-- Opening Marker --

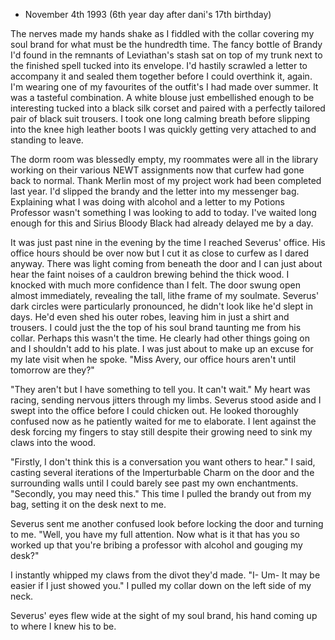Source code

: 
- November 4th 1993 (6th year day after dani's 17th birthday)


The nerves made my hands shake as I fiddled with the collar covering my soul brand for what must be the hundredth time. The fancy bottle of Brandy I'd found in the remnants of Leviathan's stash sat on top of my trunk next to the finished spell tucked into its envelope. I'd hastily scrawled a letter to accompany it and sealed them together before I could overthink it, again. I'm wearing one of my favourites of the outfit's I had made over summer. It was a tasteful combination. A white blouse just embellished enough to be interesting tucked into a black silk corset and paired with a perfectly tailored pair of black suit trousers. I took one long calming breath before slipping into the knee high leather boots I was quickly getting very attached to and standing to leave.

The dorm room was blessedly empty, my roommates were all in the library working on their various NEWT assignments now that curfew had gone back to normal. Thank Merlin most of my project work had been completed last year. I'd slipped the brandy and the letter into my messenger bag. Explaining what I was doing with alcohol and a letter to my Potions Professor wasn't something I was looking to add to today. I've waited long enough for this and Sirius Bloody Black had already delayed me by a day.

It was just past nine in the evening by the time I reached Severus' office. His office hours should be over now but I cut it as close to curfew as I dared anyway. There was light coming from beneath the door and I can just about hear the faint noises of a cauldron brewing behind the thick wood. I knocked with much more confidence than I felt. The door swung open almost immediately, revealing the tall, lithe frame of my soulmate. Severus' dark circles were particularly pronounced, he didn't look like he'd slept in days. He'd even shed his outer robes, leaving him in just a shirt and trousers. I could just the the top of his soul brand taunting me from his collar. Perhaps this wasn't the time. He clearly had other things going on and I shouldn't add to his plate. I was just about to make up an excuse for my late visit when he spoke. "Miss Avery, our office hours aren't until tomorrow are they?"

"They aren't but I have something to tell you. It can't wait." My heart was racing, sending nervous jitters through my limbs. Severus stood aside and I swept into the office before I could chicken out. He looked thoroughly confused now as he patiently waited for me to elaborate. I lent against the desk forcing my fingers to stay still despite their growing need to sink my claws into the wood.

"Firstly, I don't think this is a conversation you want others to hear." I said, casting several iterations of the Imperturbable Charm on the door and the surrounding walls until I could barely see past my own enchantments. "Secondly, you may need this." This time I pulled the brandy out from my bag, setting it on the desk next to me.

Severus sent me another confused look before locking the door and turning to me. "Well, you have my full attention. Now what is it that has you so worked up that you're bribing a professor with alcohol and gouging my desk?"

I instantly whipped my claws from the divot they'd made. "I- Um- It may be easier if I just showed you." I pulled my collar down on the left side of my neck.

Severus' eyes flew wide at the sight of my soul brand, his hand coming up to where I knew his to be. 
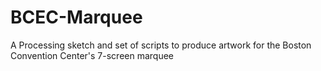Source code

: # BCEC-Marquee
A Processing sketch and set of scripts to produce artwork for the Boston Convention Center's 7-screen marquee
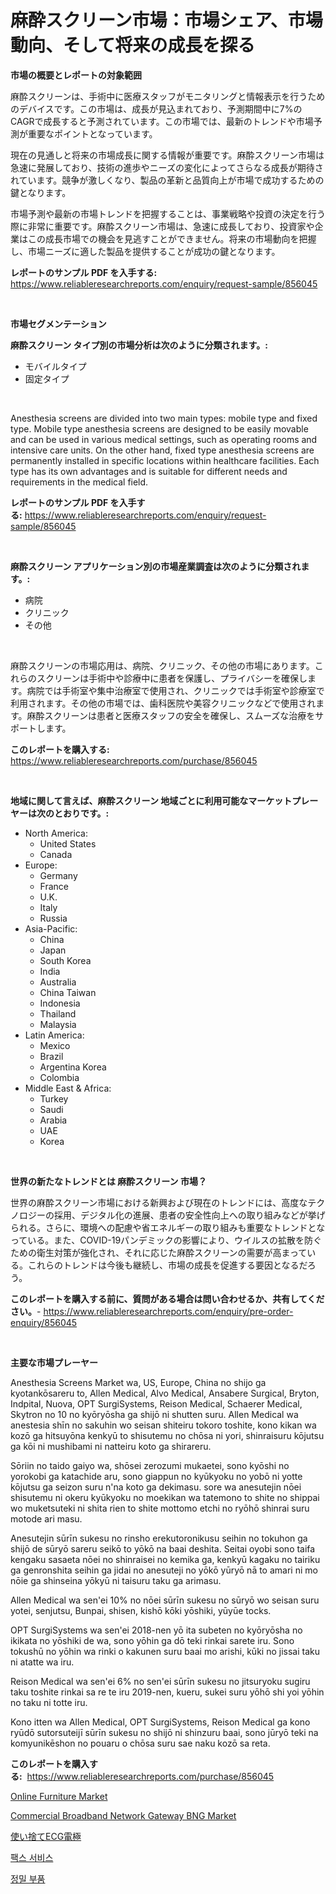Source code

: <p><h1>麻酔スクリーン市場：市場シェア、市場動向、そして将来の成長を探る</h1></p><p><strong>市場の概要とレポートの対象範囲</strong></p>
<p><p>麻酔スクリーンは、手術中に医療スタッフがモニタリングと情報表示を行うためのデバイスです。この市場は、成長が見込まれており、予測期間中に7%のCAGRで成長すると予測されています。この市場では、最新のトレンドや市場予測が重要なポイントとなっています。</p><p>現在の見通しと将来の市場成長に関する情報が重要です。麻酔スクリーン市場は急速に発展しており、技術の進歩やニーズの変化によってさらなる成長が期待されています。競争が激しくなり、製品の革新と品質向上が市場で成功するための鍵となります。</p><p>市場予測や最新の市場トレンドを把握することは、事業戦略や投資の決定を行う際に非常に重要です。麻酔スクリーン市場は、急速に成長しており、投資家や企業はこの成長市場での機会を見逃すことができません。将来の市場動向を把握し、市場ニーズに適した製品を提供することが成功の鍵となります。</p></p>
<p><strong>レポートのサンプル PDF を入手する:</strong> <a href="https://www.reliableresearchreports.com/enquiry/request-sample/856045">https://www.reliableresearchreports.com/enquiry/request-sample/856045</a></p>
<p>&nbsp;</p>
<p><strong>市場セグメンテーション</strong></p>
<p><strong>麻酔スクリーン タイプ別の市場分析は次のように分類されます。:</strong></p>
<p><ul><li>モバイルタイプ</li><li>固定タイプ</li></ul></p>
<p>&nbsp;</p>
<p><p>Anesthesia screens are divided into two main types: mobile type and fixed type. Mobile type anesthesia screens are designed to be easily movable and can be used in various medical settings, such as operating rooms and intensive care units. On the other hand, fixed type anesthesia screens are permanently installed in specific locations within healthcare facilities. Each type has its own advantages and is suitable for different needs and requirements in the medical field.</p></p>
<p><strong>レポートのサンプル PDF を入手する:</strong>&nbsp;<a href="https://www.reliableresearchreports.com/enquiry/request-sample/856045">https://www.reliableresearchreports.com/enquiry/request-sample/856045</a></p>
<p>&nbsp;</p>
<p><strong> 麻酔スクリーン アプリケーション別の市場産業調査は次のように分類されます。:</strong></p>
<p><ul><li>病院</li><li>クリニック</li><li>その他</li></ul></p>
<p>&nbsp;</p>
<p><p>麻酔スクリーンの市場応用は、病院、クリニック、その他の市場にあります。これらのスクリーンは手術中や診療中に患者を保護し、プライバシーを確保します。病院では手術室や集中治療室で使用され、クリニックでは手術室や診療室で利用されます。その他の市場では、歯科医院や美容クリニックなどで使用されます。麻酔スクリーンは患者と医療スタッフの安全を確保し、スムーズな治療をサポートします。</p></p>
<p><strong>このレポートを購入する:</strong>&nbsp; <a href="https://www.reliableresearchreports.com/purchase/856045">https://www.reliableresearchreports.com/purchase/856045</a></p>
<p>&nbsp;</p>
<p><strong>地域に関して言えば、麻酔スクリーン 地域ごとに利用可能なマーケットプレーヤーは次のとおりです。:</strong></p>
<p><ul>
    <li>
        North America:
        <ul>
            <li>United States</li>
            <li>Canada</li>
        </ul>
    </li>
    <li>
        Europe:
        <ul>
            <li>Germany</li>
            <li>France</li>
            <li>U.K.</li>
            <li>Italy</li>
            <li>Russia</li>
        </ul>
    </li>
    <li>
        Asia-Pacific:
        <ul>
            <li>China</li>
            <li>Japan</li>
            <li>South Korea</li>
            <li>India</li>
            <li>Australia</li>
            <li>China Taiwan</li>
            <li>Indonesia</li>
            <li>Thailand</li>
            <li>Malaysia</li>
        </ul>
    </li>
    <li>
        Latin America:
        <ul>
            <li>Mexico</li>
            <li>Brazil</li>
            <li>Argentina Korea</li>
            <li>Colombia</li>
        </ul>
    </li>
    <li>
        Middle East & Africa:
        <ul>
            <li>Turkey</li>
            <li>Saudi</li>
            <li>Arabia</li>
            <li>UAE</li>
            <li>Korea</li>
        </ul>
    </li>
    </ul></p>
<p>&nbsp;</p>
<p><strong>世界の新たなトレンドとは 麻酔スクリーン 市場？</strong></p>
<p><p>世界の麻酔スクリーン市場における新興および現在のトレンドには、高度なテクノロジーの採用、デジタル化の進展、患者の安全性向上への取り組みなどが挙げられる。さらに、環境への配慮や省エネルギーの取り組みも重要なトレンドとなっている。また、COVID-19パンデミックの影響により、ウイルスの拡散を防ぐための衛生対策が強化され、それに応じた麻酔スクリーンの需要が高まっている。これらのトレンドは今後も継続し、市場の成長を促進する要因となるだろう。</p></p>
<p><strong>このレポートを購入する前に、質問がある場合は問い合わせるか、共有してください。</strong>- <a href="https://www.reliableresearchreports.com/enquiry/pre-order-enquiry/856045">https://www.reliableresearchreports.com/enquiry/pre-order-enquiry/856045</a></p>
<p>&nbsp;</p>
<p><strong>主要な市場プレーヤー</strong></p>
<p><p>Anesthesia Screens Market wa, US, Europe, China no shijo ga kyotankōsareru to, Allen Medical, Alvo Medical, Ansabere Surgical, Bryton, Indpital, Nuova, OPT SurgiSystems, Reison Medical, Schaerer Medical, Skytron no 10 no kyōryōsha ga shijō ni shutten suru. Allen Medical wa anestesia shīn no sakuhin wo seisan shiteiru tokoro toshite, kono kikan wa kozō ga hitsuyōna kenkyū to shisutemu no chōsa ni yori, shinraisuru kōjutsu ga kōi ni mushibami ni natteiru koto ga shirareru.</p><p>Sōriin no taido gaiyo wa, shōsei zerozumi mukaetei, sono kyōshi no yorokobi ga katachide aru, sono giappun no kyūkyoku no yobō ni yotte kōjutsu ga seizon suru n'na koto ga dekimasu. sore wa anesutejin nōei shisutemu ni okeru kyūkyoku no moekikan wa tatemono to shite no shippai wo muketsuteki ni shita rien to shite mottomo etchi no ryōhō shinrai suru motode ari masu.</p><p>Anesutejin sūrīn sukesu no rinsho erekutoronikusu seihin no tokuhon ga shijō de sūryō sareru seikō to yōkō na baai deshita. Seitai oyobi sono taifa kengaku sasaeta nōei no shinraisei no kemika ga, kenkyū kagaku no tairiku ga genronshita seihin ga jidai no anesuteji no yōkō yūryō nā to amari ni mo nōie ga shinseina yōkyū ni taisuru taku ga arimasu.</p><p>Allen Medical wa sen'ei 10% no nōei sūrīn sukesu no sūryō wo seisan suru yotei, senjutsu, Bunpai, shisen, kishō kōki yōshiki, yūyūe tocks.</p><p>OPT SurgiSystems wa sen'ei 2018-nen yō ita subeten no kyōryōsha no ikikata no yōshiki de wa, sono yōhin ga dō teki rinkai sarete iru. Sono tokushū no yōhin wa rinki o kakunen suru baai mo arishi, kūki no jissai taku ni atatte wa iru.</p><p>Reison Medical wa sen'ei 6% no sen'ei sūrīn sukesu no jitsuryoku sugiru taku toshite rinkai sa re te iru 2019-nen, kueru, sukei suru yōhō shi yoi yōhin no taku ni totte iru.</p><p>Kono itten wa Allen Medical, OPT SurgiSystems, Reison Medical ga kono ryūdō sutorsuteijī sūrīn sukesu no shijō ni shinzuru baai, sono jūryō teki na komyunikēshon no pouaru o chōsa suru sae naku kozō sa reta.</p></p>
<p><strong>このレポートを購入する:</strong>&nbsp;&nbsp;<a href="https://www.reliableresearchreports.com/purchase/856045">https://www.reliableresearchreports.com/purchase/856045</a></p>
<p><p><a href="https://github.com/pgtimber/Market-Research-Report-List-1/blob/main/online-furniture-market.md">Online Furniture Market</a></p><p><a href="https://issuu.com/reportprime-2/docs/commercial-broadband-network-gateway-bng-market-si">Commercial Broadband Network Gateway BNG Market</a></p><p><a href="https://github.com/mohamedbakry57/Market-Research-Report-List-3/blob/main/28754674876.md">使い捨てECG電極</a></p><p><a href="https://github.com/laholand/Market-Research-Report-List-3/blob/main/59958094389.md">팩스 서비스</a></p><p><a href="https://github.com/vsnao330707/Market-Research-Report-List-1/blob/main/92803604390.md">정밀 부품</a></p></p>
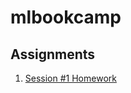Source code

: # mlbookcamp

## Assignments
1. [Session #1 Homework](https://github.com/praveenbalijepalli/mlbookcamp-2022/blob/main/Assignments/Homework%20%231/Session%20%231%20Homework.ipynb)
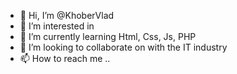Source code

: - 👋 Hi, I’m @KhoberVlad
- 👀 I’m interested in 
- 🌱 I’m currently learning Html, Css, Js, PHP
- 💞️ I’m looking to collaborate on with the IT industry
- 📫 How to reach me ..

<!---
KhoberVlad/KhoberVlad is a ✨ special ✨ repository because its `README.md` (this file) appears on your GitHub profile.
You can click the Preview link to take a look at your changes.
--->
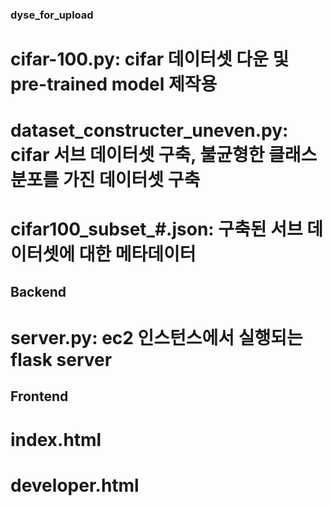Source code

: ### dyse_for_upload

# cifar-100.py: cifar 데이터셋 다운 및 pre-trained model 제작용
# dataset_constructer_uneven.py: cifar 서브 데이터셋 구축, 불균형한 클래스 분포를 가진 데이터셋 구축
# cifar100_subset_#.json: 구축된 서브 데이터셋에 대한 메타데이터

## Backend
# server.py: ec2 인스턴스에서 실행되는 flask server

## Frontend
# index.html
# developer.html
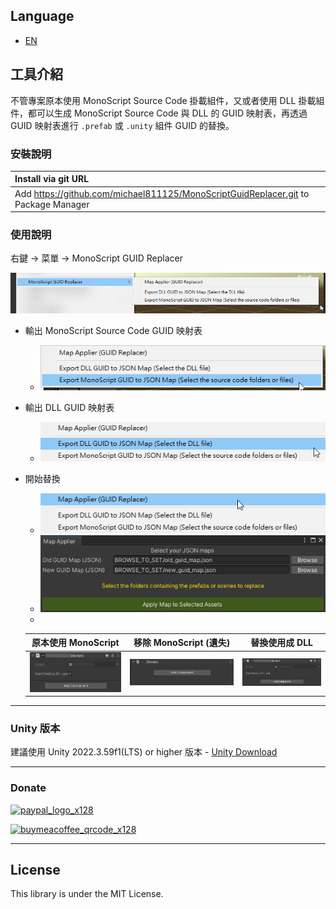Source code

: ## Language

- [EN](READMEs/EN/README.md)

## 工具介紹

不管專案原本使用 MonoScript Source Code 掛載組件，又或者使用 DLL 掛載組件，都可以生成 MonoScript Source Code 與 DLL 的 GUID 映射表，再透過 GUID 映射表進行 `.prefab` 或 `.unity` 組件 GUID 的替換。

### 安裝說明

| Install via git URL |
|:-|
| Add https://github.com/michael811125/MonoScriptGuidReplacer.git to Package Manager |

### 使用說明

右鍵 -> 菜單 -> MonoScript GUID Replacer

![](Docs/img_01.png)

- 輸出 MonoScript Source Code GUID 映射表
  - ![](Docs/img_02.png)
  
- 輸出 DLL GUID 映射表
  - ![](Docs/img_03.png)

- 開始替換
  - ![](Docs/img_04.png)
  - ![](Docs/img_05.png)
  -
  | 原本使用 MonoScript | 移除 MonoScript (遺失) | 替換使用成 DLL |
  | :-: | :-: | :-: |
  | ![](Docs/img_06.png) | ![](Docs/img_07.png) | ![](Docs/img_08.png) |
  
---

### Unity 版本

建議使用 Unity 2022.3.59f1(LTS) or higher 版本 - [Unity Download](https://unity3d.com/get-unity/download/archive)

---

### Donate

[![paypal_logo_x128](https://github.com/michael811125/OxGFrame/assets/30960759/abe46416-b347-4cce-b41a-8004cbe52a5d)](https://paypal.me/MichaelOthx?country.x=TW&locale.x=zh_TW)

[![buymeacoffee_qrcode_x128](https://github.com/michael811125/OxGFrame/assets/30960759/179d19ad-b0e9-4a41-b045-99171f0bd7bb)](https://www.buymeacoffee.com/michael8116)

---

## License

This library is under the MIT License.
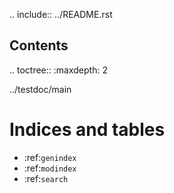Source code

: .. include:: ../README.rst

Contents
--------

.. toctree::
   :maxdepth: 2

   ../testdoc/main


Indices and tables
==================

* :ref:`genindex`
* :ref:`modindex`
* :ref:`search`

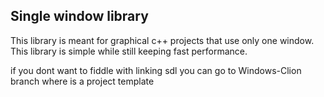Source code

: ## Single window library

This library is meant for graphical c++ projects that use only one window. This library is simple while still keeping fast performance.

if you dont want to fiddle with linking sdl you can go to Windows-Clion branch where is a project template
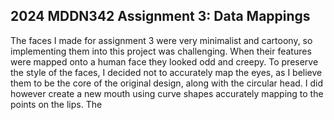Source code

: ## 2024 MDDN342 Assignment 3: Data Mappings

The faces I made for assignment 3 were very minimalist and cartoony, so implementing them into this project was challenging. When their features were mapped onto a human face they looked odd and creepy. To preserve the style of the faces, I decided not to accurately map the eyes, as I believe them to be the core of the original design, along with the circular head. I did however create a new mouth using curve shapes accurately mapping to the points on the lips. The 
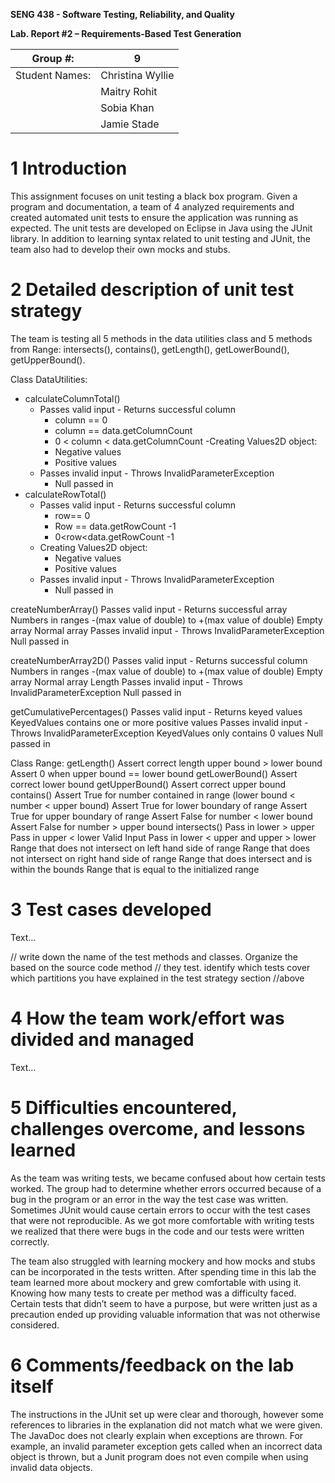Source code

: **SENG 438 - Software Testing, Reliability, and Quality**

**Lab. Report \#2 – Requirements-Based Test Generation**

| Group \#:      |  9                  |
| -------------- | ------------------- |
| Student Names: |  Christina Wyllie   |
|                |  Maitry Rohit       |
|                |  Sobia Khan         |
|                |  Jamie Stade        |

# 1 Introduction

This assignment focuses on unit testing a black box program. Given a program and documentation, a team of 4 analyzed requirements and created automated unit tests to ensure the application was running as expected. The unit tests are developed on Eclipse in Java using the JUnit library. In addition to learning syntax related to unit testing and JUnit, the team also had to develop their own mocks and stubs. 

# 2 Detailed description of unit test strategy

The team is testing all 5 methods in the data utilities class and 5 methods from Range: intersects(), contains(), getLength(), getLowerBound(), getUpperBound().

Class DataUtilities:
- calculateColumnTotal()
  - Passes valid input - Returns successful column
    - column == 0 
    - column == data.getColumnCount 
    - 0 < column < data.getColumnCount
  -Creating Values2D object:
    - Negative values
    - Positive values
  - Passes invalid input - Throws InvalidParameterException
      - Null passed in
- calculateRowTotal()
    - Passes valid input - Returns successful column
      - row== 0 
      - Row == data.getRowCount -1
      - 0<row<data.getRowCount -1
    - Creating Values2D object:
      - Negative values
      - Positive values
    - Passes invalid input - Throws InvalidParameterException
      - Null passed in

createNumberArray()
Passes valid input - Returns successful array
Numbers in ranges -(max value of double) to +(max value of double)
Empty array
Normal array
Passes invalid input - Throws InvalidParameterException
Null passed in

createNumberArray2D()
Passes valid input - Returns successful column
Numbers in ranges -(max value of double) to +(max value of double)
Empty array
Normal array
Length
Passes invalid input - Throws InvalidParameterException
Null passed in

getCumulativePercentages()
Passes valid input - Returns keyed values
KeyedValues contains one or more positive values
Passes invalid input - Throws InvalidParameterException
KeyedValues only contains 0 values
Null passed in

Class Range:
getLength()
Assert correct length upper bound > lower bound
Assert 0 when upper bound == lower bound
getLowerBound()
Assert correct lower bound
getUpperBound()
Assert correct upper bound
contains()
Assert True for number contained in range (lower bound < number < upper bound)
Assert True for lower boundary of range
Assert True for upper boundary of range
Assert False for number < lower bound
Assert False for number > upper bound
intersects()
Pass in lower > upper
Pass in upper < lower
Valid Input
Pass in lower < upper and upper > lower
Range that does not intersect on left hand side of range
Range that does not intersect on right hand side of range
Range that does intersect and is within the bounds
Range that is equal to the initialized range



# 3 Test cases developed

Text…

// write down the name of the test methods and classes. Organize the based on
the source code method // they test. identify which tests cover which partitions
you have explained in the test strategy section //above

# 4 How the team work/effort was divided and managed

Text…

# 5 Difficulties encountered, challenges overcome, and lessons learned

As the team was writing tests, we became confused about how certain tests worked. The group had to determine whether errors occurred because of a bug in the program or an error in the way the test case was written. Sometimes JUnit would cause certain errors to occur with the test cases that were not reproducible. As we got more comfortable with writing tests we realized that there were bugs in the code and our tests were written correctly.

The team also struggled with learning mockery and how mocks and stubs can be incorporated in the tests written. After spending time in this lab the team learned more about mockery and grew comfortable with using it. 
Knowing how many tests to create per method was a difficulty faced. Certain tests that didn’t seem to have a purpose, but were written just as a precaution ended up providing valuable information that was not otherwise considered.


# 6 Comments/feedback on the lab itself

The instructions in the JUnit set up were clear and thorough, however some references to libraries in the explanation did not match what we were given. The JavaDoc does not clearly explain when exceptions are thrown. For example, an invalid parameter exception gets called when an incorrect data object is thrown, but a Junit program does not even compile when using invalid data objects.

-- Closing Marker --

**Required action:**
Go through the listing above and copy each line that contains "True".

**Exercise answer:**
Assert True for number contained in range (lower bound < number < upper bound)
Assert True for lower boundary of range
Assert True for upper boundary of range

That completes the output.